Having no choice, Roy re-enters the system to save Helen while bringing his own remote control with him, allowing them to control their journey. After being pursued by Spike through several more channels, Roy finally confronts his enemy in a Salt-N-Pepa music video, gets hold of Spike's remote, and uses it to save Helen from being run over by a train in a Western movie. By pressing the "off" button on the remote, they are evicted from the dish moments before it sucks their neighbor's abusive Rottweiler into the TV and destroys itself. In the end, Spike gets eliminated by the Rottweiler on the command of Crowley, a vengeful employee he banished to the system earlier, and is then succeeded in his executive position by Pierce, a younger upstart employee. Having learned a valuable lesson after his adventure, Roy dramatically cuts back on his TV viewing, quits his job as a plumbing salesman, and opens his own fencing school, in which he advises one of his students that watching too much TV can get you into trouble.

Cast

The group's manager and primary producer Hurby "Luv Bug" Azor (credited under his birth name "Herby Azor") and his brother Steve Azor appear as dancers during the "Start Me Up" segment.

Production
In 1990, Jim Jennewein and Tom S. Parker wrote the entire story for the film, under working title Terrorvision (not to be confused with TerrorVision), inspired by the idea was "The Evil Dead meets Monty Python".
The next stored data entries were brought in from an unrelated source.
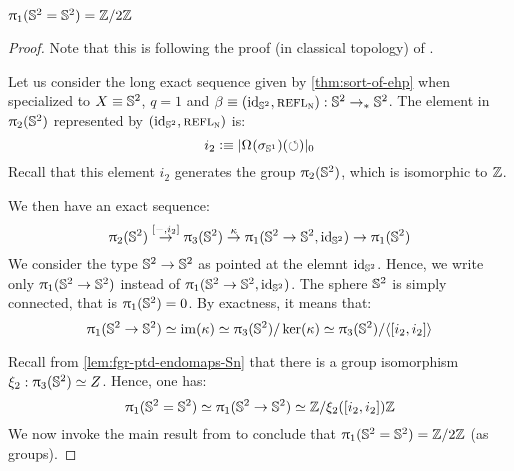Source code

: \documentclass[english,a4paper]{lmcs}
\begin{document}
\begin{thm} \label{thm:Sp-sym=Z/2}
  $\uppi_{1} ({{\mathbb S^{2}}} = {{\mathbb S^{2}}}) = \mathbb{Z}/2 \mathbb{Z}$
  \label{thm:S2-eq-S2-not-simply-connected}
\end{thm}
\begin{proof}
  Note that this is following the proof (in classical topology) of \cite{gwwhitehead}.

  Let us consider the long exact sequence given by \cref{thm:sort-of-ehp} when
  specialized to $X \equiv {{\mathbb S^{2}}}$, $q=1$ and $\beta\equiv (\mathord{\mathrm{id}}_{{\mathbb S^{2}}}, \mathop{{\textsc{refl}}_{\textsc{n}}}): {{\mathbb S^{2}}}
  \to_\ast {{\mathbb S^{2}}}$. The element in $\uppi_{2}({{\mathbb S^{2}}})$ represented by $(\mathord{\mathrm{id}}_{{\mathbb S^{2}}}, \mathop{{\textsc{refl}}_{\textsc{n}}})$
  is:
  \begin{equation}
    i_2 \vcentcolon\equiv \lvert\mathop{\Omega^{}}(\sigma_{{\mathbb S^{1}}})(\mathord{\circlearrowleft})\rvert_0
    \label{eq:def-i2-gen-pi2S2}
  \end{equation}
  Recall that this element $i_2$ generates the group $\uppi_{2}({{\mathbb S^{2}}})$, which is
  isomorphic to $\mathbb{Z}$.

  We then have an exact sequence:
  \begin{equation}
    \hgr 2(\Sp) \overset{[\blank, i_2]} \to \hgr 3(\Sp)
    \overset\kappa \to \fgr (\Sp \to \Sp, \id_\Sp) \to \fgr (\Sp)
    \label{eq:exact-seq-compute-pi1-S2eqS2}
  \end{equation}
  We consider the type ${{\mathbb S^{2}}} \to {{\mathbb S^{2}}}$ as pointed at the elemnt $\mathord{\mathrm{id}}_{{\mathbb S^{2}}}$. Hence,
  we write only $\uppi_{1}({{\mathbb S^{2}}} \to {{\mathbb S^{2}}})$ instead of $\uppi_{1}({{\mathbb S^{2}}}\to{{\mathbb S^{2}}},\mathord{\mathrm{id}}_{{\mathbb S^{2}}})$.
  The sphere ${{\mathbb S^{2}}}$ is simply connected, that is $\uppi_{1}({{\mathbb S^{2}}}) = 0$. By exactness,
  it means that:
  \begin{equation}
    \uppi_{1}({{\mathbb S^{2}}} \to {{\mathbb S^{2}}}) \simeq \operatorname{im}(\kappa) \simeq \uppi_{3}({{\mathbb S^{2}}}) / \ker(\kappa)
    \simeq \uppi_{3} ({{\mathbb S^{2}}}) / \langle [i_2,i_2] \rangle
    \label{eq:fgr-SpeqSp-as-quotient}
  \end{equation}

  Recall from \cref{lem:fgr-ptd-endomaps-Sn} that there is a group isomorphism
  $\xi_2: \uppi_{3} ({{\mathbb S^{2}}}) \simeq Z$. Hence, one has:
  \begin{equation}
    \uppi_{1} ({{\mathbb S^{2}}} = {{\mathbb S^{2}}}) \simeq \uppi_{1} ({{\mathbb S^{2}}} \to {{\mathbb S^{2}}}) \simeq \mathbb{Z} / \xi_2([i_2,i_2])\mathbb{Z}
    \label{eq:fgr-SpeqSp-ZovernZ}
  \end{equation}
  We now invoke the main result from \cite{brunerie:thesis} to conclude that
  $\uppi_{1} ({{\mathbb S^{2}}} = {{\mathbb S^{2}}}) = \mathbb{Z}/2\mathbb{Z}$ (as groups).


\end{proof}
\end{document}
Tim Burton was originally chosen to be the director on account of his art and style, but left to direct Batman Returns.

The script was purchased by Warner Bros. for $750,000.

Reception
The film was not screened for film critics. The film holds a 47% approval rating on Rotten Tomatoes from 17 reviews, with an average score of 4.6/10. On Metacritic, the film has a score of 41 out of 100, based on 16 critics, indicating "mixed or average reviews".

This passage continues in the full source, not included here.